¡Qué razón tenía uno de los grandes oradores de la historia cuando pidió que dejaran a los niños acercarse a él!
No entiendo cómo podemos llegar a minusvalorar a los niños, cuando podemos aprender tanto de ellos. No comprendo cómo podemos estar tan ciegos para no darnos cuenta que los chiquillos tienen la clave para triunfar en cualquier aspecto de la vida. Si un enano de tres años puede ponerse delante, y disfrutar, de un auditorio de ochenta personas mostrando sus habilidades ya sea de baile, de interpretación, o de ser él mismo, ¿no creen que este crío se merece un poco de nuestra atención? Aunque solo sea por pura conveniencia, es de tontos no observar como los niños se enfrentan cada día a innumerables situaciones adversas para aprender de ellos.

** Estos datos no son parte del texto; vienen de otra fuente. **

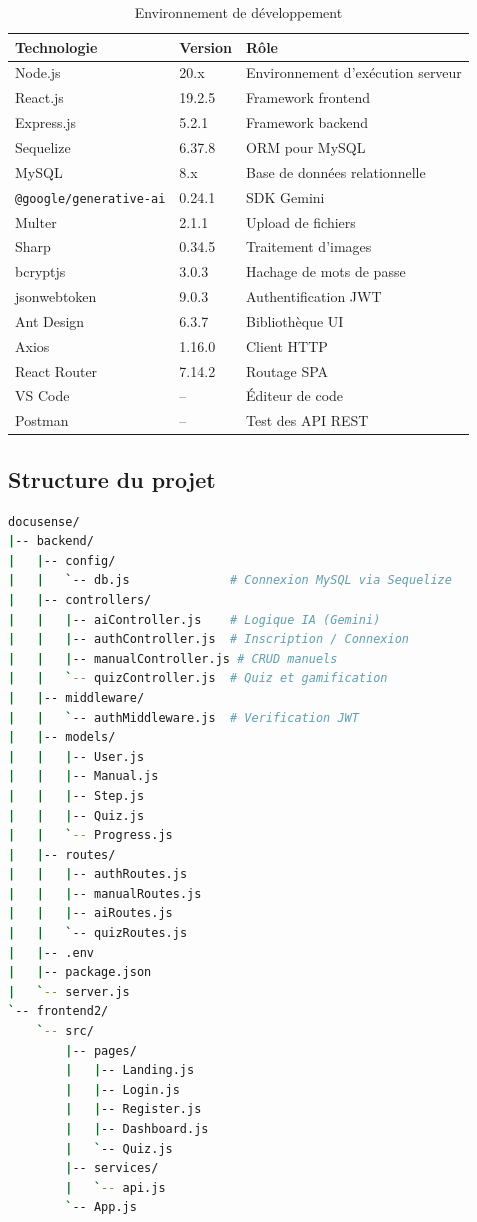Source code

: \documentclass[12pt, a4paper, twoside, openany]{report}
\begin{document}
\begin{table}[H]
  \centering
  \caption{Environnement de d\'eveloppement}
  \label{tab:env}
  \begin{tabularx}{\textwidth}{l l X}
    \toprule
    \textbf{Technologie} & \textbf{Version} & \textbf{R\^ole} \\
    \midrule
    Node.js          & 20.x     & Environnement d'ex\'ecution serveur \\
    React.js         & 19.2.5   & Framework frontend \\
    Express.js       & 5.2.1    & Framework backend \\
    Sequelize        & 6.37.8   & ORM pour MySQL \\
    MySQL            & 8.x      & Base de donn\'ees relationnelle \\
    \texttt{@google/generative-ai} & 0.24.1 & SDK Gemini \\
    Multer           & 2.1.1    & Upload de fichiers \\
    Sharp            & 0.34.5   & Traitement d'images \\
    bcryptjs         & 3.0.3    & Hachage de mots de passe \\
    jsonwebtoken     & 9.0.3    & Authentification JWT \\
    Ant Design       & 6.3.7    & Biblioth\`eque UI \\
    Axios            & 1.16.0   & Client HTTP \\
    React Router     & 7.14.2   & Routage SPA \\
    VS Code          & --       & \'Editeur de code \\
    Postman          & --       & Test des API REST \\
    \bottomrule
  \end{tabularx}
\end{table}

\subsection{Structure du projet}

\begin{lstlisting}[language=bash, caption={Arborescence du projet DocuSense}]
docusense/
|-- backend/
|   |-- config/
|   |   `-- db.js              # Connexion MySQL via Sequelize
|   |-- controllers/
|   |   |-- aiController.js    # Logique IA (Gemini)
|   |   |-- authController.js  # Inscription / Connexion
|   |   |-- manualController.js # CRUD manuels
|   |   `-- quizController.js  # Quiz et gamification
|   |-- middleware/
|   |   `-- authMiddleware.js  # Verification JWT
|   |-- models/
|   |   |-- User.js
|   |   |-- Manual.js
|   |   |-- Step.js
|   |   |-- Quiz.js
|   |   `-- Progress.js
|   |-- routes/
|   |   |-- authRoutes.js
|   |   |-- manualRoutes.js
|   |   |-- aiRoutes.js
|   |   `-- quizRoutes.js
|   |-- .env
|   |-- package.json
|   `-- server.js
`-- frontend2/
    `-- src/
        |-- pages/
        |   |-- Landing.js
        |   |-- Login.js
        |   |-- Register.js
        |   |-- Dashboard.js
        |   `-- Quiz.js
        |-- services/
        |   `-- api.js
        `-- App.js
\end{lstlisting}
\end{document}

¿Cuántas veces un bebé se levanta tras caerse mientras aprende a andar? ¿Cuántas veces se le cae la papilla encima cuando está aprendiendo a comer solo? ¿Cuántas veces se moja de pipí su ropa interior cuando va al baño sin la ayuda de mamá? ¿Cuántas veces intenta meter ese pequeño botón dentro del ojal? ¿Cuántas veces introduce las dos piernecitas en la misma pernera del pantalón porque quiere hacerse mayor?
El niño nunca se cansa de repetir, de seguir intentándolo, los que nos cansamos somos nosotros, los padres. Él sabe, o intuye, que al final lo conseguirá porque tiene una fe ciega en sí mismo, en sus posibilidades. Los niños creen en sí mismos, una gran lección que olvidamos muy pronto los adultos y que nos damos prisa en hacer que los enanos también la olviden.
Paciencia, confianza, valor, empeño, orgullo, alegría. Todas son cualidades necesarias para triunfar en esta vida y precisamente son las que practican todos los días nuestros hijos.
No existe en el mundo ser más perseverante y temerario que un recién nacido. Si utilizáramos de adultos la mitad del esfuerzo que tuvimos que aplicar en su día para andar, por ejemplo, todo lo que nos propusiéramos hacer lo conseguiríamos.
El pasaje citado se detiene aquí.